Handwritten prescription slips have always presented risks to patients. The risk of a pharmacist or pharmacy technician misreading a doctor’s handwriting, sometimes known as “chicken scratch” among pharmacists, leads to the risk of a misfilled prescription. This could involve the wrong dosage of a drug, or the wrong medicine entirely, with the consequences ranging from adverse side effects, worsening of a patient’s condition, or even death. New computerized systems for doctors and other medical professionals, however, join the ever-increasing number of electronic solutions to common human errors. These systems can help combat not only pharmacy errors, but also prescription fraud and prescription drug abuse.

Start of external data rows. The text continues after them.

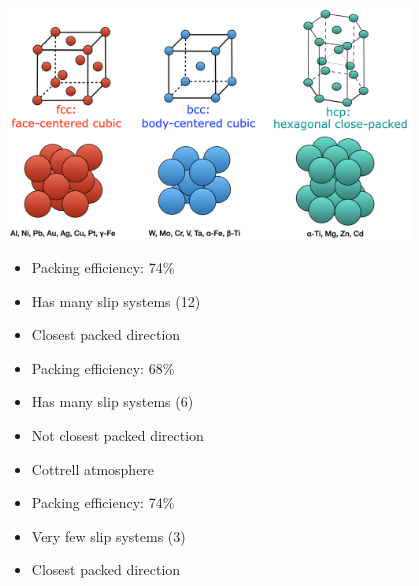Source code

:\documentclass{article}
\begin{document}
\begin{center}
  \includegraphics[width=0.8\textwidth]{media/fccbcchcp.png}
\end{center}

\begin{minipage}[t]{0.33\textwidth}
  \begin{itemize}
    \item Packing efficiency: 74\%
    \item Has many slip systems (12)
    \item Closest packed direction
  \end{itemize}
\end{minipage}%
\begin{minipage}[t]{0.33\textwidth}
  \begin{itemize}
    \item Packing efficiency: 68\%
    \item Has many slip systems (6)
    \item Not closest packed direction
    \item Cottrell atmosphere
  \end{itemize}
\end{minipage}%
\begin{minipage}[t]{0.33\textwidth}
  \vspace*{-0.45cm}
  \begin{itemize}
    \item Packing efficiency: 74\%
    \item Very few slip systems (3)
    \item Closest packed direction
  \end{itemize}
\end{minipage}

\newpage
\end{document}
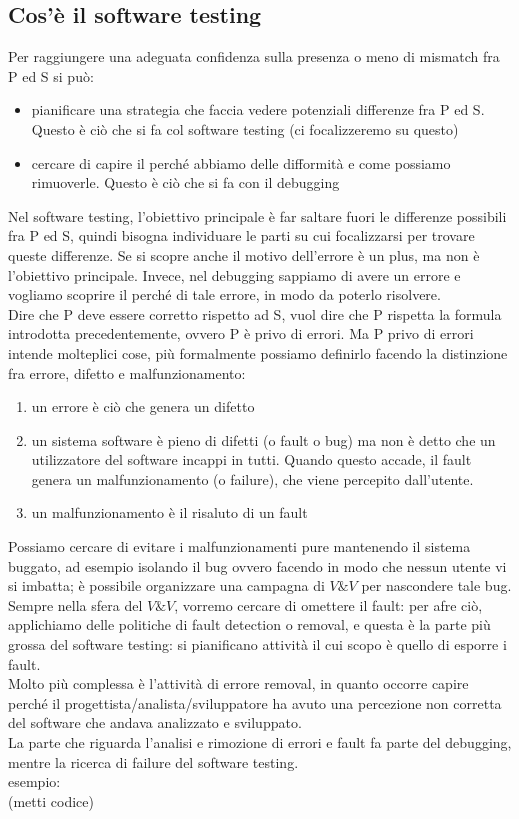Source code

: \documentclass{article}
\begin{document}
\subsection{Cos'è il software testing}
Per raggiungere una adeguata confidenza sulla presenza o meno di mismatch fra P ed S si può:
\begin{itemize}
\item pianificare una strategia che faccia vedere potenziali differenze fra P ed S. Questo è ciò che si fa col software testing (ci focalizzeremo su questo)
\item cercare di capire il perché abbiamo delle difformità e come possiamo rimuoverle. Questo è ciò che si fa con il debugging
\end{itemize}
Nel software testing, l'obiettivo principale è far saltare fuori le differenze possibili fra P ed S, quindi bisogna individuare le parti su cui focalizzarsi per trovare queste differenze. Se si scopre anche il motivo dell'errore è un plus, ma non è l'obiettivo principale. Invece, nel debugging sappiamo di avere un errore e vogliamo scoprire il perché di tale errore, in modo da poterlo risolvere.\\ Dire che P deve essere corretto rispetto ad S, vuol dire che P rispetta la formula introdotta precedentemente, ovvero P è privo di errori. Ma P privo di errori intende molteplici cose, più formalmente possiamo definirlo facendo la distinzione fra errore, difetto e malfunzionamento:
\begin{enumerate}
\item un errore è ciò che genera un difetto
\item un sistema software è pieno di difetti (o fault o bug) ma non è detto che un utilizzatore del software incappi in tutti. Quando questo accade, il fault genera un malfunzionamento (o failure), che viene percepito dall'utente.
\item un malfunzionamento è il risaluto di un fault
\end{enumerate}
Possiamo cercare di evitare i malfunzionamenti pure mantenendo il sistema buggato, ad esempio isolando il bug ovvero facendo in modo che nessun utente vi si imbatta; è possibile organizzare una campagna di $V\&V$ per nascondere tale bug.\\ Sempre nella sfera del $V\&V$, vorremo cercare di omettere il fault: per afre ciò, applichiamo delle politiche di fault detection o removal, e questa è la parte più grossa del software testing: si pianificano attività il cui scopo è quello di esporre i fault.\\ Molto più complessa è l'attività di errore removal, in quanto occorre capire perché il progettista/analista/sviluppatore ha avuto una percezione non corretta del software che andava analizzato e sviluppato.\\ La parte che riguarda l'analisi e rimozione di errori e fault fa parte del debugging, mentre la ricerca di failure del software testing.\\ esempio:\\ (metti codice)
\end{document}
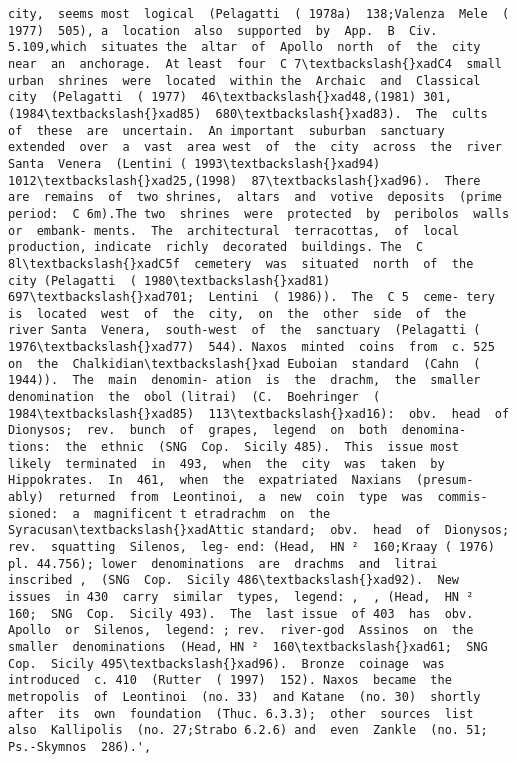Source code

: \documentclass[11pt]{article}
\begin{document}
\begin{Verbatim}[commandchars=\\\{\}]
city,  seems most  logical  (Pelagatti  ( 1978a)  138;Valenza  Mele  ( 1977)  505), a  location  also  supported  by  App.  B  Civ. 5.109,which  situates the  altar  of  Apollo  north  of  the  city  near  an  anchorage.  At least  four  C 7\textbackslash{}xadC4  small  urban  shrines  were  located  within the  Archaic  and  Classical  city  (Pelagatti  ( 1977)  46\textbackslash{}xad48,(1981) 301,(1984\textbackslash{}xad85)  680\textbackslash{}xad83).  The  cults  of  these  are  uncertain.  An important  suburban  sanctuary  extended  over  a  vast  area west  of  the  city  across  the  river  Santa  Venera  (Lentini ( 1993\textbackslash{}xad94)  1012\textbackslash{}xad25,(1998)  87\textbackslash{}xad96).  There  are  remains  of  two shrines,  altars  and  votive  deposits  (prime  period:  C 6m).The two  shrines  were  protected  by  peribolos  walls  or  embank- ments.  The  architectural  terracottas,  of  local  production, indicate  richly  decorated  buildings. The  C 8l\textbackslash{}xadC5f  cemetery  was  situated  north  of  the  city (Pelagatti  ( 1980\textbackslash{}xad81)  697\textbackslash{}xad701;  Lentini  ( 1986)).  The  C 5  ceme- tery  is  located  west  of  the  city,  on  the  other  side  of  the  river Santa  Venera,  south-west  of  the  sanctuary  (Pelagatti ( 1976\textbackslash{}xad77)  544). Naxos  minted  coins  from  c. 525  on  the  Chalkidian\textbackslash{}xad Euboian  standard  (Cahn  ( 1944)).  The  main  denomin- ation  is  the  drachm,  the  smaller  denomination  the  obol (litrai)  (C.  Boehringer  ( 1984\textbackslash{}xad85)  113\textbackslash{}xad16):  obv.  head  of Dionysos;  rev.  bunch  of  grapes,  legend  on  both  denomina- tions:  the  ethnic  (SNG  Cop.  Sicily 485).  This  issue most  likely  terminated  in  493,  when  the  city  was  taken  by Hippokrates.  In  461,  when  the  expatriated  Naxians  (presum- ably)  returned  from  Leontinoi,  a  new  coin  type  was  commis- sioned:  a  magnificent t etradrachm  on  the  Syracusan\textbackslash{}xadAttic standard;  obv.  head  of  Dionysos;  rev.  squatting  Silenos,  leg- end: (Head,  HN ²  160;Kraay ( 1976)  pl. 44.756); lower  denominations  are  drachms  and  litrai  inscribed ,  (SNG  Cop.  Sicily 486\textbackslash{}xad92).  New  issues  in 430  carry  similar  types,  legend: ,  , (Head,  HN ²  160;  SNG  Cop.  Sicily 493).  The  last issue  of 403  has  obv.  Apollo  or  Silenos,  legend: ; rev.  river-god  Assinos  on  the  smaller  denominations  (Head, HN ²  160\textbackslash{}xad61;  SNG  Cop.  Sicily 495\textbackslash{}xad96).  Bronze  coinage  was introduced  c. 410  (Rutter  ( 1997)  152). Naxos  became  the  metropolis  of  Leontinoi  (no. 33)  and Katane  (no. 30)  shortly  after  its  own  foundation  (Thuc. 6.3.3);  other  sources  list  also  Kallipolis  (no. 27;Strabo 6.2.6) and  even  Zankle  (no. 51;  Ps.-Skymnos  286).',

\end{Verbatim}
\end{document}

Electronic prescriptions, or e-prescriptions (e-Rx), allow a doctor to write a prescription by submitting a request to a pharmacy online, rather than writing out the prescription on a prescription pad. A 2010 study mentioned by the New York Times, which examined handwritten prescriptions from doctors, physician assistants, and nurse practitioners in New York, found a thirty-seven percent error rate for handwritten prescriptions, not including legibility errors. The study found legibility errors in eighty-eight percent of the handwritten prescriptions. These errors can result in a patient receiving the wrong dosage or the wrong medication. They may also result in the pharmacy needing extra time to consult with the prescribing doctor or professional to sort the matter out, which could cause harm to a patient in urgent need of a particular medication.
Congress promoted the use of e-Rx in the 2009 Health Information Technology for Economic and Clinical Health Act (HITECH Act), passed as part of that year’s economic stimulus bill. The HITECH Act establishes certain acceptable uses for electronic medical records, giving regard to issues of patient privacy and the security of patients’ personally identifying information. It specifically names e-Rx as an approved use.